PROBLEM
Print verbatim the lines from the beginning of the entries through the line containing "you can get", both ends included. Pictures should be left out.

##### THE INPUT

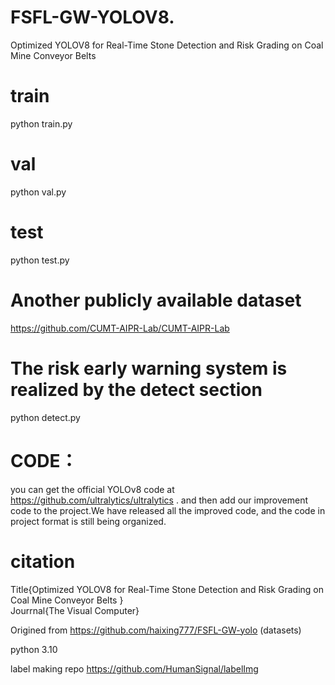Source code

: # FSFL-GW-YOLOV8.
Optimized YOLOV8 for Real-Time Stone Detection and Risk Grading on Coal Mine Conveyor Belts 
# train
python train.py
# val
python val.py
# test
python  test.py
# Another publicly available dataset
https://github.com/CUMT-AIPR-Lab/CUMT-AIPR-Lab
# The risk early warning system is realized by the detect section
python detect.py
# CODE：
you can get the official YOLOv8 code at https://github.com/ultralytics/ultralytics .
and then add our improvement code to the project.We have released all the improved code, and the code in project format is still being organized.
# citation
Title{Optimized YOLOV8 for Real-Time Stone Detection and Risk Grading on Coal Mine Conveyor Belts }  
Jourrnal{The Visual Computer}

Origined from https://github.com/haixing777/FSFL-GW-yolo (datasets)

python 3.10

label making repo
https://github.com/HumanSignal/labelImg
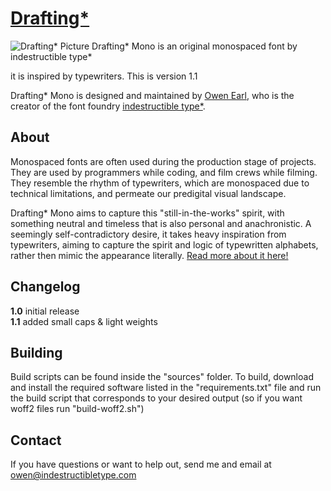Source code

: [Drafting*](http://indestructibletype.com/Drafting)
===========
![Drafting* Picture](https://indestructibletype.com/assets/Drafting.svg)
Drafting* Mono is an original monospaced font by indestructible type*

it is inspired by typewriters. This is version 1.1

Drafting* Mono is designed and maintained by [Owen Earl](https://ewonrael.github.io/), who is the creator of the font foundry [indestructible type*](http://indestructibletype.com).

About
-----
Monospaced fonts are often used during the production stage of projects. They are used by programmers while coding, and film crews while filming. They resemble the rhythm of typewriters, which are monospaced due to technical limitations, and permeate our predigital visual landscape.

Drafting* Mono aims to capture this "still-in-the-works" spirit, with something neutral and timeless that is also personal and anachronistic. A seemingly self-contradictory desire, it takes heavy inspiration from typewriters, aiming to capture the spirit and logic of typewritten alphabets, rather then mimic the appearance literally. [Read more about it here!](https://indestructibletype.com/Drafting/)

Changelog
---------
<b>1.0</b>
initial release<br>
<b>1.1</b>
added small caps & light weights

Building
--------
Build scripts can be found inside the "sources" folder. To build, download and install the required software listed in the "requirements.txt" file and run the build script that corresponds to your desired output (so if you want woff2 files run "build-woff2.sh")

Contact
-------
If you have questions or want to help out, send me and email at owen@indestructibletype.com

##########

SOLUTION BELOW
Source code

: # FSFL-GW-YOLOV8.
Optimized YOLOV8 for Real-Time Stone Detection and Risk Grading on Coal Mine Conveyor Belts 
# train
python train.py
# val
python val.py
# test
python  test.py
# Another publicly available dataset
https://github.com/CUMT-AIPR-Lab/CUMT-AIPR-Lab
# The risk early warning system is realized by the detect section
python detect.py
# CODE：
you can get the official YOLOv8 code at https://github.com/ultralytics/ultralytics .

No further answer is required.